As an instructor of Technical Writing, I have consistently revised my curriculum to include the latest innovative technologies to prepare my students for the kinds of communication challenges they will encounter in their workplaces. I have also learned how to use these technologies in order to adapt my teaching to ever-changing learning environments, including distance education through in-person, remote, and hyperflex contexts. While keeping writing at the center of instruction, my courses have incorporate various technology tools—Canvas®, Google Classroom®, Zoom®, Vimeo®, AEFIS®, Blackboard™, Second Life,™ Calibrated Peer Review™, Turnitin.com®, PeerCeptiv® (to name a few)— in order to facilitate critical thinking, peer reviewing, accountability, as well as additional writing competencies.

Creating E-folios for TAMU Program Assessments and Professional Development

During the summer of 2011, I joined the Center for Teaching Excellence at TAMU in their effort to assist the curriculum redesign of the TAMU Ecosystem Science and Management department.
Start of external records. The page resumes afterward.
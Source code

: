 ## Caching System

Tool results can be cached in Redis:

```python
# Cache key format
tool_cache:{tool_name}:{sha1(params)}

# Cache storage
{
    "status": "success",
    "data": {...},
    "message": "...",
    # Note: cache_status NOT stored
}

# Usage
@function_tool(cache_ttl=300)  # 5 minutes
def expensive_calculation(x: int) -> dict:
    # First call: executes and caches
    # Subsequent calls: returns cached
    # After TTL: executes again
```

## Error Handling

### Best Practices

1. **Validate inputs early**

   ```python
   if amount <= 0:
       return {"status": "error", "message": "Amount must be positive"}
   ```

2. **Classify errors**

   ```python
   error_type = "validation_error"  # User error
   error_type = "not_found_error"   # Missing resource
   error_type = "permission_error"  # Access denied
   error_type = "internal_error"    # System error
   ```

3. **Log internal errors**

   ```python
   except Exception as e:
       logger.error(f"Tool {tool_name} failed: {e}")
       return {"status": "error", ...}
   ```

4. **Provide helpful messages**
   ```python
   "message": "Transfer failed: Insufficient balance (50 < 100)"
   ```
One of the goals included creating and using an online student portfolio as an assessment tool for the newly identified program level outcomes. My work on this "project" involved identifying a portfolio tool that (1) is both faculty and student friendly (2) allows for a broad range of applications such as a career portfolio for the students but with components that permit assessment of the department PLOs (3) could be used to track data as well as assessment of content. Working with ESSM faculty to identify how program-level outcomes could be tracked throughout a student's curriculum and assessed in a capstone course, we identified key deliverables and reflective prompts that would elicit the most important learning experiences of a student in that curriculum. We concluded that these experiences could be presented in an electronic portfolio. Thus, I created a template that ESSM students could use to track their learning through all of their academic and extracurricular experiences. The template I created is currently being used by ESSM students and has been modified to be used by two other TAMU programs to achieve similar goals. These additional programs and templates include the Department of Chemical Engineering and the Masters of Land and Property Development in the Department of Architecture. See Integrative Learning E-folios for more information about how e-folios can be used to instruct and assess program-level and course outcomes.
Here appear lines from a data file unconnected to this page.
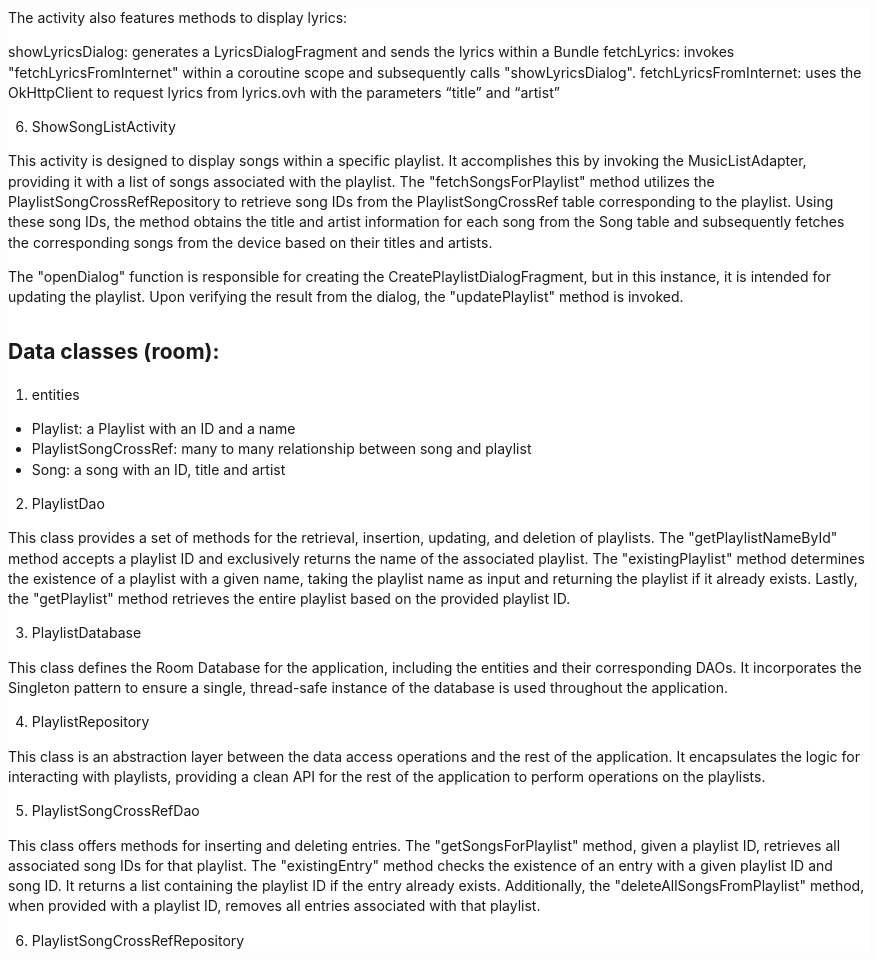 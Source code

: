 The activity also features methods to display lyrics:

showLyricsDialog: generates a LyricsDialogFragment and sends the lyrics within a Bundle
fetchLyrics: invokes "fetchLyricsFromInternet" within a coroutine scope and subsequently calls "showLyricsDialog".
fetchLyricsFromInternet: uses the OkHttpClient to request lyrics from lyrics.ovh with the parameters “title” and “artist”

6. ShowSongListActivity

This activity is designed to display songs within a specific playlist. It accomplishes this by invoking the MusicListAdapter, providing it with a list of songs associated with the playlist. The "fetchSongsForPlaylist" method utilizes the PlaylistSongCrossRefRepository to retrieve song IDs from the PlaylistSongCrossRef table corresponding to the playlist. Using these song IDs, the method obtains the title and artist information for each song from the Song table and subsequently fetches the corresponding songs from the device based on their titles and artists.

The "openDialog" function is responsible for creating the CreatePlaylistDialogFragment, but in this instance, it is intended for updating the playlist. Upon verifying the result from the dialog, the "updatePlaylist" method is invoked.

## Data classes (room):

1. entities
  - Playlist: a Playlist with an ID and a name
  - PlaylistSongCrossRef: many to many relationship between song and playlist
  - Song: a song with an ID, title and artist
2. PlaylistDao

This class provides a set of methods for the retrieval, insertion, updating, and deletion of playlists. The "getPlaylistNameById" method accepts a playlist ID and exclusively returns the name of the associated playlist. The "existingPlaylist" method determines the existence of a playlist with a given name, taking the playlist name as input and returning the playlist if it already exists. Lastly, the "getPlaylist" method retrieves the entire playlist based on the provided playlist ID.

3. PlaylistDatabase

This class defines the Room Database for the application, including the entities and their corresponding DAOs. It incorporates the Singleton pattern to ensure a single, thread-safe instance of the database is used throughout the application.

4. PlaylistRepository

This class is an abstraction layer between the data access operations and the rest of the application. It encapsulates the logic for interacting with playlists, providing a clean API for the rest of the application to perform operations on the playlists.

5. PlaylistSongCrossRefDao

This class offers methods for inserting and deleting entries. The "getSongsForPlaylist" method, given a playlist ID, retrieves all associated song IDs for that playlist. The "existingEntry" method checks the existence of an entry with a given playlist ID and song ID. It returns a list containing the playlist ID if the entry already exists. Additionally, the "deleteAllSongsFromPlaylist" method, when provided with a playlist ID, removes all entries associated with that playlist.

6. PlaylistSongCrossRefRepository
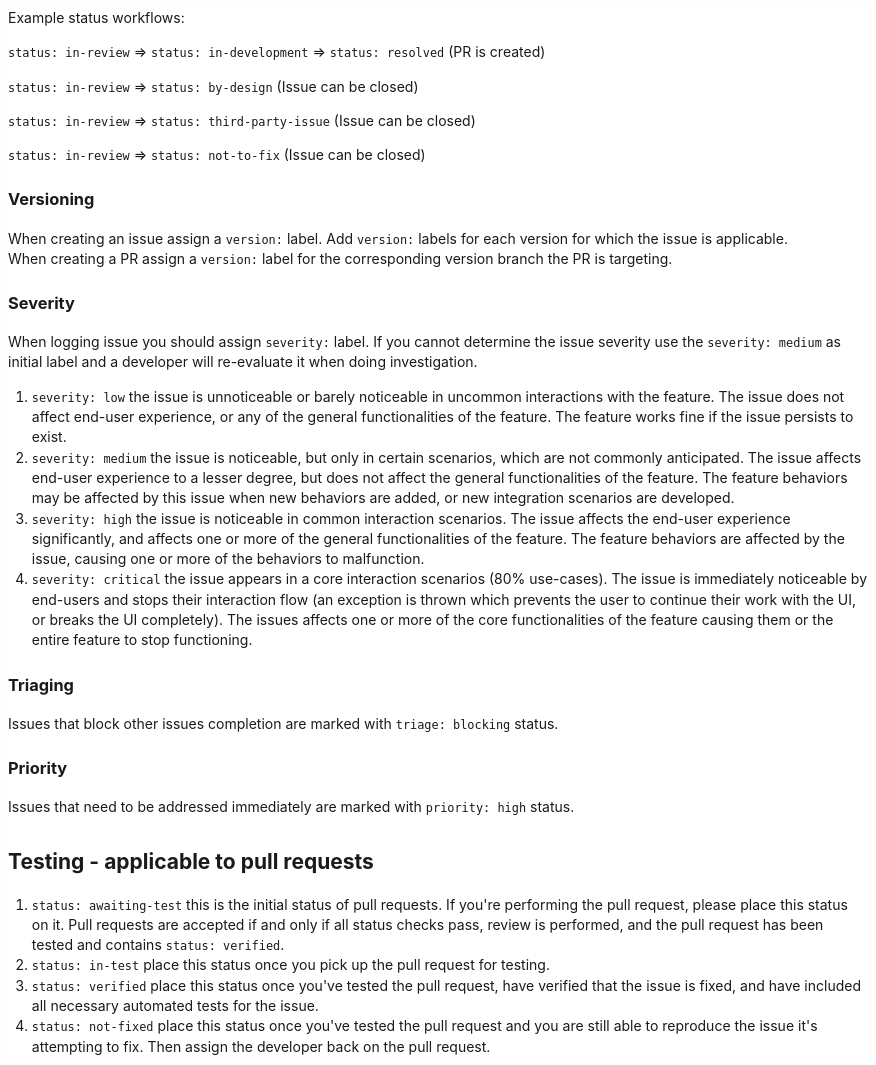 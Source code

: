 Example status workflows:

`status: in-review` => `status: in-development` => `status: resolved` (PR is created)

`status: in-review` => `status: by-design` (Issue can be closed)

`status: in-review` => `status: third-party-issue` (Issue can be closed)

`status: in-review` => `status: not-to-fix` (Issue can be closed)

### Versioning

When creating an issue assign a `version:` label. Add `version:` labels for each version for which the issue is applicable.  
When creating a PR assign a `version:` label for the corresponding version branch the PR is targeting.

### Severity

When logging issue you should assign `severity:` label. If you cannot determine the issue severity use the `severity: medium` as initial label and a developer will re-evaluate it when doing investigation.

1. `severity: low` the issue is unnoticeable or barely noticeable in uncommon interactions with the feature. The issue does not affect end-user experience, or any of the general functionalities of the feature. The feature works fine if the issue persists to exist.
2. `severity: medium` the issue is noticeable, but only in certain scenarios, which are not commonly anticipated. The issue affects end-user experience to a lesser degree, but does not affect the general functionalities of the feature. The feature behaviors may be affected by this issue when new behaviors are added, or new integration scenarios are developed.
3. `severity: high` the issue is noticeable in common interaction scenarios. The issue affects the end-user experience significantly, and affects one or more of the general functionalities of the feature. The feature behaviors are affected by the issue, causing one or more of the behaviors to malfunction.
4. `severity: critical` the issue appears in a core interaction scenarios (80% use-cases). The issue is immediately noticeable by end-users and stops their interaction flow (an exception is thrown which prevents the user to continue their work with the UI, or breaks the UI completely). The issues affects one or more of the core functionalities of the feature causing them or the entire feature to stop functioning. 

### Triaging

Issues that block other issues completion are marked with `triage: blocking` status.

### Priority

Issues that need to be addressed immediately are marked with `priority: high` status.

## Testing - applicable to pull requests
1. `status: awaiting-test` this is the initial status of pull requests. If you're performing the pull request, please place this status on it. Pull requests are accepted if and only if all status checks pass, review is performed, and the pull request has been tested and contains `status: verified`.
2. `status: in-test` place this status once you pick up the pull request for testing.
3. `status: verified` place this status once you've tested the pull request, have verified that the issue is fixed, and have included all necessary automated tests for the issue.
4. `status: not-fixed` place this status once you've tested the pull request and you are still able to reproduce the issue it's attempting to fix. Then assign the developer back on the pull request.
My work with e-folios has expanded to include portfolio builders for faculty. Below is a list of the builders I have recently created as a part-time instructional consultant for the TAMU Center for Teaching Excellence. Each portfolio contains numerous resources (some have been adapted from CTE materials). These include the following:

In addition, I am continuing to revise the CTE Portal Resources for Reflection and High-Impact Practices, moving the resources to a new platform and developing a resource for using the e-folio as a High Impact Practice. I have also redesigned my course website, moving all of my materials into a new platform (CHEN 301 website), creating new resources and assignments and integrating software applications for teaching and learning. See, for example, Tech Tools, which organizes all of our course technologies into a software "Periodic Table."
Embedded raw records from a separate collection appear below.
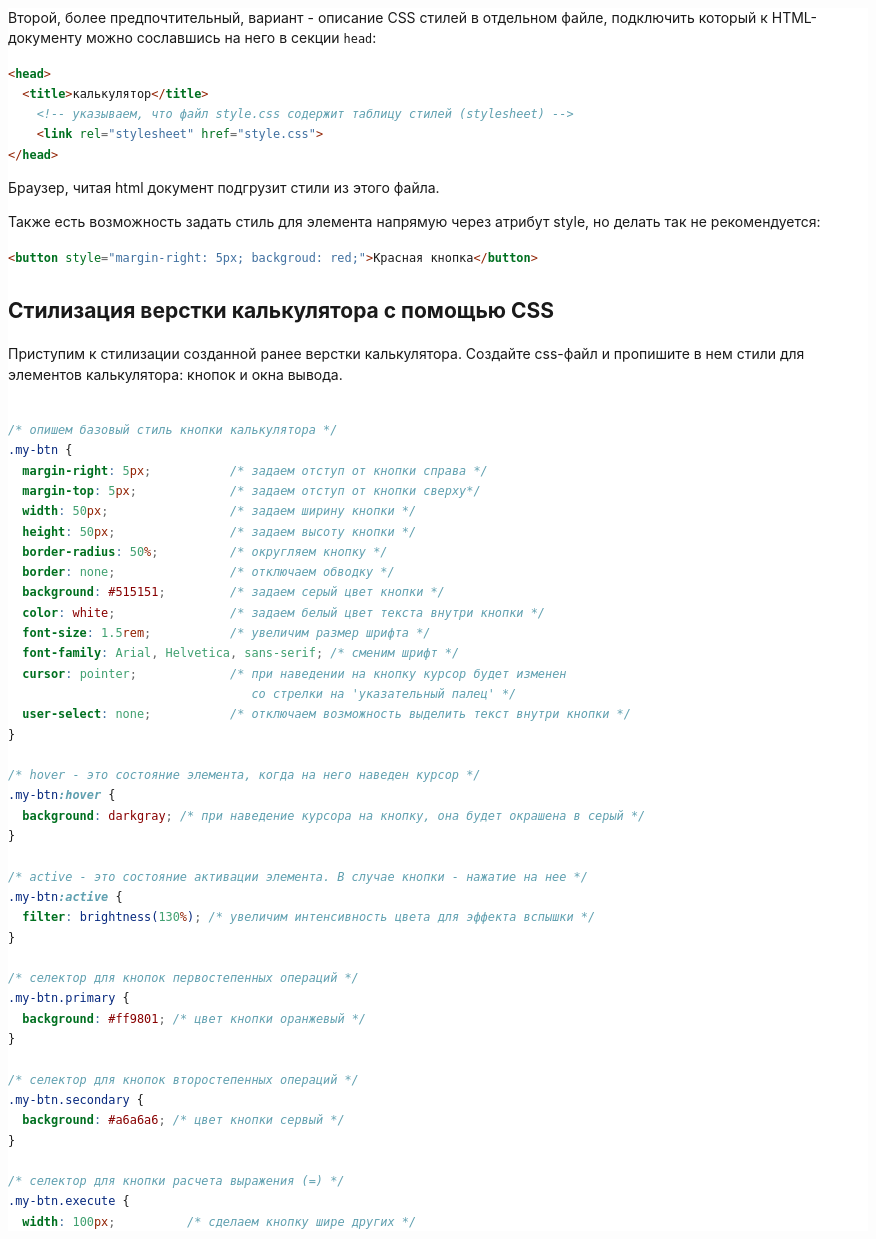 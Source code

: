 Второй, более предпочтительный, вариант - описание CSS стилей в отдельном файле, подключить который к HTML-документу можно сославшись на него в секции `head`:

```html
<head> 
  <title>калькулятор</title>
	<!-- указываем, что файл style.css содержит таблицу стилей (stylesheet) -->
	<link rel="stylesheet" href="style.css"> 
</head>
```

Браузер, читая html документ подгрузит стили из этого файла.

Также есть возможность задать стиль для элемента напрямую через атрибут style, но делать так не рекомендуется:

```html
<button style="margin-right: 5px; backgroud: red;">Красная кнопка</button>
```

## Стилизация верстки калькулятора с помощью CSS

Приступим к стилизации созданной ранее верстки калькулятора. Создайте css-файл и пропишите в нем стили для элементов калькулятора: кнопок и окна вывода.

```css

/* опишем базовый стиль кнопки калькулятора */
.my-btn { 
  margin-right: 5px;           /* задаем отступ от кнопки справа */
  margin-top: 5px;             /* задаем отступ от кнопки сверху*/
  width: 50px;                 /* задаем ширину кнопки */
  height: 50px;                /* задаем высоту кнопки */
  border-radius: 50%;          /* округляем кнопку */
  border: none;                /* отключаем обводку */
  background: #515151;         /* задаем серый цвет кнопки */
  color: white;                /* задаем белый цвет текста внутри кнопки */
  font-size: 1.5rem;           /* увеличим размер шрифта */
  font-family: Arial, Helvetica, sans-serif; /* сменим шрифт */
  cursor: pointer;             /* при наведении на кнопку курсор будет изменен
                                  со стрелки на 'указательный палец' */
  user-select: none;           /* отключаем возможность выделить текст внутри кнопки */
} 

/* hover - это состояние элемента, когда на него наведен курсор */
.my-btn:hover {
  background: darkgray; /* при наведение курсора на кнопку, она будет окрашена в серый */
}

/* active - это состояние активации элемента. В случае кнопки - нажатие на нее */
.my-btn:active {
  filter: brightness(130%); /* увеличим интенсивность цвета для эффекта вспышки */
}

/* селектор для кнопок первостепенных операций */
.my-btn.primary { 
  background: #ff9801; /* цвет кнопки оранжевый */
}

/* селектор для кнопок второстепенных операций */
.my-btn.secondary { 
  background: #a6a6a6; /* цвет кнопки сервый */
}

/* селектор для кнопки расчета выражения (=) */
.my-btn.execute { 
  width: 100px;          /* сделаем кнопку шире других */
```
In 2013 I accepted an invitation to present at Brigham Young University to share my work on e-folios and to help faculty learn how to implement this high-impact practice into their own curricula. For a reflection on my visit, please see blog post "From Boston to BYU."

Emerging Technologies

As my research interests have included incorporating new technology, I have become more proficient using Blackboard/Vista™ (elearning) for creating discussion posts, blogs, and different kinds of assignments. I have also learned how to produce and post podcasts (using Garage Band®, an Apple® iLife® application) and have learned how to use video capture software (Jing™ and Camtasia™ for Mac) from my desktop computer so that the content and the technology in the course I teach reach students’ varied learning styles. My most recent research interest include learning and evaluating how Second Life can be used to hone inquiry-skills and provide interesting, relevant writing contexts. For more information on how I use Second Life in my writing courses, please see Writing, Editing, and Research.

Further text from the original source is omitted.